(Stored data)

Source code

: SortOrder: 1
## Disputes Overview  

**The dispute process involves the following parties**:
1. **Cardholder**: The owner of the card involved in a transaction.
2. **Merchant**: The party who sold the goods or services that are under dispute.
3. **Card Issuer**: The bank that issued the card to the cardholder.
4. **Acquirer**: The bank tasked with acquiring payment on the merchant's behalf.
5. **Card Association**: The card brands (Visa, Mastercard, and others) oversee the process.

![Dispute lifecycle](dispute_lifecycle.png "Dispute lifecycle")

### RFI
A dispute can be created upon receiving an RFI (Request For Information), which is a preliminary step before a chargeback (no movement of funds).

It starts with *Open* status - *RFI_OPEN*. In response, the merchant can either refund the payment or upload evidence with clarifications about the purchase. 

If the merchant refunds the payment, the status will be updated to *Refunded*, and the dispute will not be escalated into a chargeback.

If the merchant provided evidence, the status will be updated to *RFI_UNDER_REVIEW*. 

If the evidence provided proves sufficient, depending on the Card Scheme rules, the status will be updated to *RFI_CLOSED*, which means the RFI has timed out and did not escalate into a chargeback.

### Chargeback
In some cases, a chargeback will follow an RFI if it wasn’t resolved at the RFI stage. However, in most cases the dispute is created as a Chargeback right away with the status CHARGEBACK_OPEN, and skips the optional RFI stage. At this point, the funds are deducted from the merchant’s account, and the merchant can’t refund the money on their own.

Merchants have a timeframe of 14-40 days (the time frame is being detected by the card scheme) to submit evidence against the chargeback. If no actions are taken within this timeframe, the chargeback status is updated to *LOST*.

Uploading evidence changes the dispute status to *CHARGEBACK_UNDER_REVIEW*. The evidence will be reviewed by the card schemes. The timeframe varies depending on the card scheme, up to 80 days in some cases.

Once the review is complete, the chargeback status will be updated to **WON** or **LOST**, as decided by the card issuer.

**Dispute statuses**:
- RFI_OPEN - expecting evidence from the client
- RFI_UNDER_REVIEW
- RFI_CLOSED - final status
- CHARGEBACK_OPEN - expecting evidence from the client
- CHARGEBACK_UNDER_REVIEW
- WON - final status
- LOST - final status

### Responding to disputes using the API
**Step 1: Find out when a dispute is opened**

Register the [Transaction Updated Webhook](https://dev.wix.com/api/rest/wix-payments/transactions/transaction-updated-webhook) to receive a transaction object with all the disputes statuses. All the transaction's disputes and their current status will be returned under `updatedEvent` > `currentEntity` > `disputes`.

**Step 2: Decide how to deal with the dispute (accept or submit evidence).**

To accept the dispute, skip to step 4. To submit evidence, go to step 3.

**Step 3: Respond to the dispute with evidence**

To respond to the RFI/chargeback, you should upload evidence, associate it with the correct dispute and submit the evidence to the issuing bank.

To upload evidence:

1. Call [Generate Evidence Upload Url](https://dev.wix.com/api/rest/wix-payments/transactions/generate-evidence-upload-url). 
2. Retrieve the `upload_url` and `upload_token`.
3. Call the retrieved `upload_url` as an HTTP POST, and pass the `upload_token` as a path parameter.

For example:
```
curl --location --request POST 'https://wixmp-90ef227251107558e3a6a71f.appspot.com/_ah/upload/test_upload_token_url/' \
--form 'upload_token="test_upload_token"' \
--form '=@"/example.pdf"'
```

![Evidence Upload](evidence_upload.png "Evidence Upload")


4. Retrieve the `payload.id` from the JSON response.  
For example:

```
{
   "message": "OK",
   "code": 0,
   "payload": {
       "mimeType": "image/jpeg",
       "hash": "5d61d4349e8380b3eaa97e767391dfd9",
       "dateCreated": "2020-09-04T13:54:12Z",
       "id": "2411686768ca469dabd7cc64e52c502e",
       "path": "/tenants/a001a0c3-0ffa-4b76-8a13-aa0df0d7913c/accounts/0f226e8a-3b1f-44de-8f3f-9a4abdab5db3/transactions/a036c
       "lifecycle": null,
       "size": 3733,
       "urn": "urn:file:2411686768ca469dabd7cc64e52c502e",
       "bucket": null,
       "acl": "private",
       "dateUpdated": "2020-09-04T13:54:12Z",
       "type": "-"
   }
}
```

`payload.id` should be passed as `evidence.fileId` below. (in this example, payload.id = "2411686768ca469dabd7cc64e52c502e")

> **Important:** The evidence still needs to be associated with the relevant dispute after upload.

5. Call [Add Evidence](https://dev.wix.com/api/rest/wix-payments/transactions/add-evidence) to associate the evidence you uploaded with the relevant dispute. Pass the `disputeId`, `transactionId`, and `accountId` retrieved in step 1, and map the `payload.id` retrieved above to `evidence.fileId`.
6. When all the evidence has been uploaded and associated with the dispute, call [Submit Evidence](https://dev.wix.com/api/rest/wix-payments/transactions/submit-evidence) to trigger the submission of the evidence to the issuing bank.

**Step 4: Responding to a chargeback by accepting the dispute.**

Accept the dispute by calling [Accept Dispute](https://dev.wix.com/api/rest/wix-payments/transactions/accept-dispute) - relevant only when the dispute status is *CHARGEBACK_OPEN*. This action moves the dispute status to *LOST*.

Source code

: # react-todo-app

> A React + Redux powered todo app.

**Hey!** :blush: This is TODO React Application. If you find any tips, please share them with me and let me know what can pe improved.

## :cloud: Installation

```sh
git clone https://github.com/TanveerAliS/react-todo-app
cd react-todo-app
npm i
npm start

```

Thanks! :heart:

**Your assignment:** Repeat all the records without altering a single word.

**Solved problem:**
Source code

: SortOrder: 1
## Disputes Overview  

**The dispute process involves the following parties**:
1. **Cardholder**: The owner of the card involved in a transaction.
2. **Merchant**: The party who sold the goods or services that are under dispute.
3. **Card Issuer**: The bank that issued the card to the cardholder.
4. **Acquirer**: The bank tasked with acquiring payment on the merchant's behalf.
5. **Card Association**: The card brands (Visa, Mastercard, and others) oversee the process.

![Dispute lifecycle](dispute_lifecycle.png "Dispute lifecycle")

### RFI
A dispute can be created upon receiving an RFI (Request For Information), which is a preliminary step before a chargeback (no movement of funds).

It starts with *Open* status - *RFI_OPEN*. In response, the merchant can either refund the payment or upload evidence with clarifications about the purchase. 

If the merchant refunds the payment, the status will be updated to *Refunded*, and the dispute will not be escalated into a chargeback.

If the merchant provided evidence, the status will be updated to *RFI_UNDER_REVIEW*. 

If the evidence provided proves sufficient, depending on the Card Scheme rules, the status will be updated to *RFI_CLOSED*, which means the RFI has timed out and did not escalate into a chargeback.

### Chargeback
In some cases, a chargeback will follow an RFI if it wasn’t resolved at the RFI stage. However, in most cases the dispute is created as a Chargeback right away with the status CHARGEBACK_OPEN, and skips the optional RFI stage. At this point, the funds are deducted from the merchant’s account, and the merchant can’t refund the money on their own.

Merchants have a timeframe of 14-40 days (the time frame is being detected by the card scheme) to submit evidence against the chargeback. If no actions are taken within this timeframe, the chargeback status is updated to *LOST*.

Uploading evidence changes the dispute status to *CHARGEBACK_UNDER_REVIEW*. The evidence will be reviewed by the card schemes. The timeframe varies depending on the card scheme, up to 80 days in some cases.

Once the review is complete, the chargeback status will be updated to **WON** or **LOST**, as decided by the card issuer.

**Dispute statuses**:
- RFI_OPEN - expecting evidence from the client
- RFI_UNDER_REVIEW
- RFI_CLOSED - final status
- CHARGEBACK_OPEN - expecting evidence from the client
- CHARGEBACK_UNDER_REVIEW
- WON - final status
- LOST - final status

### Responding to disputes using the API
**Step 1: Find out when a dispute is opened**

Register the [Transaction Updated Webhook](https://dev.wix.com/api/rest/wix-payments/transactions/transaction-updated-webhook) to receive a transaction object with all the disputes statuses. All the transaction's disputes and their current status will be returned under `updatedEvent` > `currentEntity` > `disputes`.

**Step 2: Decide how to deal with the dispute (accept or submit evidence).**

To accept the dispute, skip to step 4. To submit evidence, go to step 3.

**Step 3: Respond to the dispute with evidence**

To respond to the RFI/chargeback, you should upload evidence, associate it with the correct dispute and submit the evidence to the issuing bank.

To upload evidence:

1. Call [Generate Evidence Upload Url](https://dev.wix.com/api/rest/wix-payments/transactions/generate-evidence-upload-url). 
2. Retrieve the `upload_url` and `upload_token`.
3. Call the retrieved `upload_url` as an HTTP POST, and pass the `upload_token` as a path parameter.

For example:
```
curl --location --request POST 'https://wixmp-90ef227251107558e3a6a71f.appspot.com/_ah/upload/test_upload_token_url/' \
--form 'upload_token="test_upload_token"' \
--form '=@"/example.pdf"'
```

![Evidence Upload](evidence_upload.png "Evidence Upload")


4. Retrieve the `payload.id` from the JSON response.  
For example:

```
{
   "message": "OK",
   "code": 0,
   "payload": {
       "mimeType": "image/jpeg",
       "hash": "5d61d4349e8380b3eaa97e767391dfd9",
       "dateCreated": "2020-09-04T13:54:12Z",
       "id": "2411686768ca469dabd7cc64e52c502e",
       "path": "/tenants/a001a0c3-0ffa-4b76-8a13-aa0df0d7913c/accounts/0f226e8a-3b1f-44de-8f3f-9a4abdab5db3/transactions/a036c
       "lifecycle": null,
       "size": 3733,
       "urn": "urn:file:2411686768ca469dabd7cc64e52c502e",
       "bucket": null,
       "acl": "private",
       "dateUpdated": "2020-09-04T13:54:12Z",
       "type": "-"
   }
}
```

`payload.id` should be passed as `evidence.fileId` below. (in this example, payload.id = "2411686768ca469dabd7cc64e52c502e")

> **Important:** The evidence still needs to be associated with the relevant dispute after upload.

5. Call [Add Evidence](https://dev.wix.com/api/rest/wix-payments/transactions/add-evidence) to associate the evidence you uploaded with the relevant dispute. Pass the `disputeId`, `transactionId`, and `accountId` retrieved in step 1, and map the `payload.id` retrieved above to `evidence.fileId`.
6. When all the evidence has been uploaded and associated with the dispute, call [Submit Evidence](https://dev.wix.com/api/rest/wix-payments/transactions/submit-evidence) to trigger the submission of the evidence to the issuing bank.

**Step 4: Responding to a chargeback by accepting the dispute.**

Accept the dispute by calling [Accept Dispute](https://dev.wix.com/api/rest/wix-payments/transactions/accept-dispute) - relevant only when the dispute status is *CHARGEBACK_OPEN*. This action moves the dispute status to *LOST*.

Source code

: # react-todo-app

> A React + Redux powered todo app.

**Hey!** :blush: This is TODO React Application. If you find any tips, please share them with me and let me know what can pe improved.

## :cloud: Installation

```sh
git clone https://github.com/TanveerAliS/react-todo-app
cd react-todo-app
npm i
npm start

```

Thanks! :heart:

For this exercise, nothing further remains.